In one of those days with no sunshine and cloudy skies with no rainfall, and in between is a stillness that hangs in the air that seems to suffocate. I sit outside the General Studies Hall with a handful of my course mates, waiting for a lecturer who we know will not show up. My phone beeps in my jean pocket. It is an IM from Eki that reads, pls come 2ur room now!!! When I arrive, I notice her Peruvian weave is in disarray and tear-stained mascara forms dark circles underneath her red eyes.
“He did it again,” she says, cleaning her nose on my sweatshirt.
“Who did what?
“Prof. Anselm.”
“Did what?”
“I went to his office this morning for him to approve chapter three of my project, so I can give out the questionnaires, and he threw my work on the ground and started touching me all over. When I asked him to stop, he told me to shut up, that he heard I liked it so much that I always screamed for more at night. Since I always want it, I ought to take it from him too.”

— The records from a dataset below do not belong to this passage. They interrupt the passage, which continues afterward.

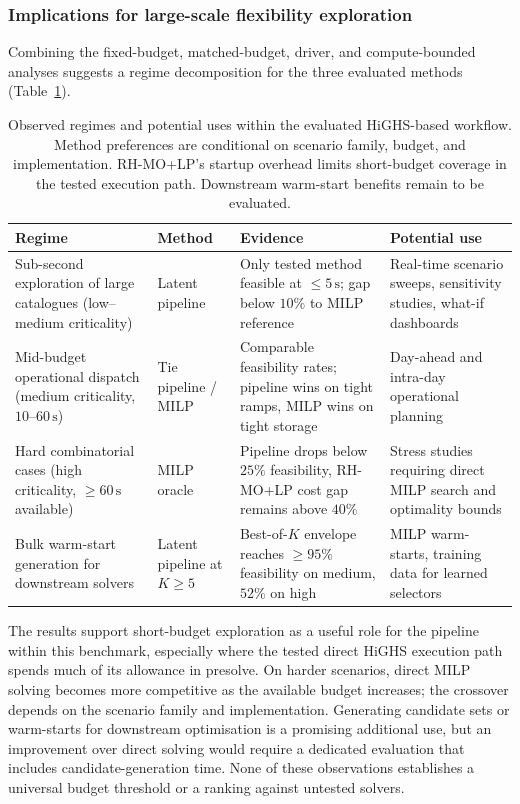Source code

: \documentclass{article}
\begin{document}
\subsubsection{Implications for large-scale flexibility exploration}
\label{sec:regimes}

Combining the fixed-budget, matched-budget, driver, and compute-bounded analyses suggests a regime decomposition for the three evaluated methods (Table~\ref{tab:regimes}).

\begin{table}[htbp]
\centering
\small
\begin{tabular}{p{3cm}p{3.4cm}p{3.4cm}p{3.4cm}}
\toprule
Regime & Method & Evidence & Potential use \\
\midrule
Sub-second exploration of large catalogues (low--medium criticality) & Latent pipeline & Only tested method feasible at $\le 5\,\mathrm{s}$; gap below $10\%$ to MILP reference & Real-time scenario sweeps, sensitivity studies, what-if dashboards \\[2pt]
Mid-budget operational dispatch (medium criticality, $10$--$60\,\mathrm{s}$) & Tie pipeline / MILP & Comparable feasibility rates; pipeline wins on tight ramps, MILP wins on tight storage & Day-ahead and intra-day operational planning \\[2pt]
Hard combinatorial cases (high criticality, $\ge 60\,\mathrm{s}$ available) & MILP oracle & Pipeline drops below $25\%$ feasibility, RH-MO+LP cost gap remains above $40\%$ & Stress studies requiring direct MILP search and optimality bounds \\[2pt]
Bulk warm-start generation for downstream solvers & Latent pipeline at $K \ge 5$ & Best-of-$K$ envelope reaches $\ge 95\%$ feasibility on medium, $52\%$ on high & MILP warm-starts, training data for learned selectors \\
\bottomrule
\end{tabular}
\caption{Observed regimes and potential uses within the evaluated HiGHS-based workflow. Method preferences are conditional on scenario family, budget, and implementation. RH-MO+LP's startup overhead limits short-budget coverage in the tested execution path. Downstream warm-start benefits remain to be evaluated.}
\label{tab:regimes}
\end{table}

The results support short-budget exploration as a useful role for the pipeline within this benchmark, especially where the tested direct HiGHS execution path spends much of its allowance in presolve. On harder scenarios, direct MILP solving becomes more competitive as the available budget increases; the crossover depends on the scenario family and implementation. Generating candidate sets or warm-starts for downstream optimisation is a promising additional use, but an improvement over direct solving would require a dedicated evaluation that includes candidate-generation time. None of these observations establishes a universal budget threshold or a ranking against untested solvers.
\end{document}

“Did he put it inside this time?”
As she nods in affirmation, my stomach churns in a way that I know that if I did not stay still, that I will defecate on myself. When she stops crying, I prepare peppered noodles with fried eggs and urge her to eat, and she falls asleep afterwards.

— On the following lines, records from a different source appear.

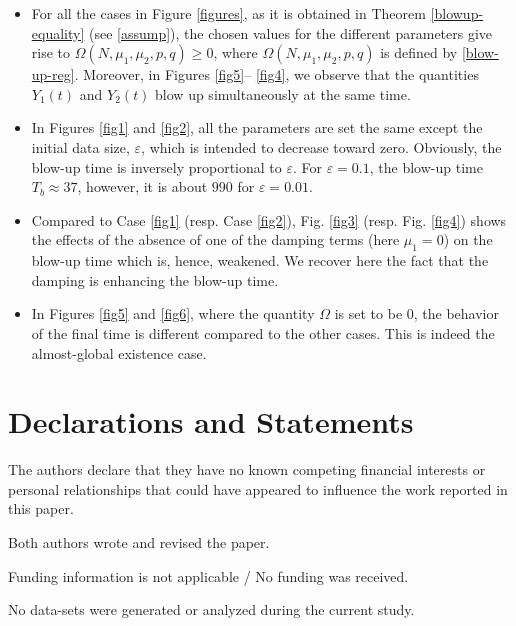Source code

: \documentclass[12pt,leqno]{amsart}
\numberwithin{equation}{section}
\theoremstyle{remark}
\begin{document}
\begin{itemize}
\item[($i$)] For all the cases in Figure \ref{figures}, as it is obtained in Theorem \ref{blowup-equality} (see \eqref{assump}), the chosen values for the different parameters give rise to $\Omega(N,\mu_1,\mu_2,p,q) \ge 0$, where $\Omega(N,\mu_1,\mu_2,p,q)$ is defined by \eqref{blow-up-reg}. Moreover, in Figures \ref{fig5}-- \ref{fig4}, we observe that the quantities $Y_1(t)$ and $Y_2(t)$ blow up simultaneously at the same time. 
\item[($ii$)] In Figures \ref{fig1} and \ref{fig2}, all the parameters are set the same except the initial data size, $\varepsilon$, which is intended to decrease toward zero. Obviously, the blow-up time is inversely proportional to  $\varepsilon$. For $\varepsilon = 0.1$, the blow-up time $T_b \approx 37$, however, it is about $990$ for $\varepsilon = 0.01$.
\item[($iii$)] Compared to Case \ref{fig1} (resp. Case \ref{fig2}), Fig. \ref{fig3} (resp. Fig. \ref{fig4}) shows the effects of the absence of one of the damping terms (here $\mu_1=0$) on the blow-up time which is, hence, weakened. We recover here the fact that the damping is enhancing the blow-up time. 
\item[($iv$)] In Figures \ref{fig5} and \ref{fig6}, where the quantity  $\Omega$ is set to be $0$, the behavior of the final time is different compared to the other cases. This is indeed the almost-global existence case. 
\end{itemize}

\section*{\bf\Large Declarations and Statements}



The authors declare that they have no known competing financial interests or personal relationships that could have appeared to influence the work reported in this paper.
\medskip

Both authors wrote and revised the paper.
\medskip

Funding information is not applicable / No funding was received. 
\medskip

No data-sets were generated or analyzed during the current study.
\medskip
\end{document}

I turn on my laptop and post a long rant on my blog about a certain professor in his late 50s who sexually assaults female students of the Economics and Statistics Department. I state hints on how he always ensures that he supervises the project work of the prettiest girls in any final year set. When the girls report him to the ethics committee, the committee will demand for evidence of the assault, and the girls will be too shamed to return. I conclude with the rhetoric “Will Justice Ever Be Served?”

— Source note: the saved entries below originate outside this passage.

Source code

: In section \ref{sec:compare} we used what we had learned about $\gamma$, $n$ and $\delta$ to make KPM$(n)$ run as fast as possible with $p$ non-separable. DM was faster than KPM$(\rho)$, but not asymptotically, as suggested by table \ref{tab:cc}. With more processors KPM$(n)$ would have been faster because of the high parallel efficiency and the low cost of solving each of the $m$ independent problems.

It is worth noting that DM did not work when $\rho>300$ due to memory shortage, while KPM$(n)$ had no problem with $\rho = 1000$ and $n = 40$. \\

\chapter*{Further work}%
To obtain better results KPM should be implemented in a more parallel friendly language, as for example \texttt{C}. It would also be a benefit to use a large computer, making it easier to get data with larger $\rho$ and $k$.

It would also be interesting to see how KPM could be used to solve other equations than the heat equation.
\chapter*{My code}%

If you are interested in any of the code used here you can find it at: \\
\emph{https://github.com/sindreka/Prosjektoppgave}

The post generates sixteen comments, eight from anonymous commenters, three of whom admit to being his victims, and the other five who say, “the time for justice is now.” Two commenters call me brave for daring to expose the sins of the grandfather. The rest ask me to face my course work instead of digging my grave.
***
The biting chill of the morning cold wakes me. Violent spasms erupt from my throat, causing me to cough out yellow coloured phlegm in frightful fits. I get up, noticing a plastic bottle without a cover lodged between the sand and a tent peg. I reach for the plastic bottle and pee so that my urine will enter into the bottle, then bring the contents to my lips. I continue walking, not knowing if I am any closer to my destination or further from it. The throbbing in my feet resumes, the dry patch in my throat enlarges. I think I see a group of people walking toward me, but I figure that it is my imagination because my vision is blurry. My left foot sticks into a quicksand, and I fall in.
***
On the day I submit my 300-level course registration form, along with everyone, the adviser asks me to wait.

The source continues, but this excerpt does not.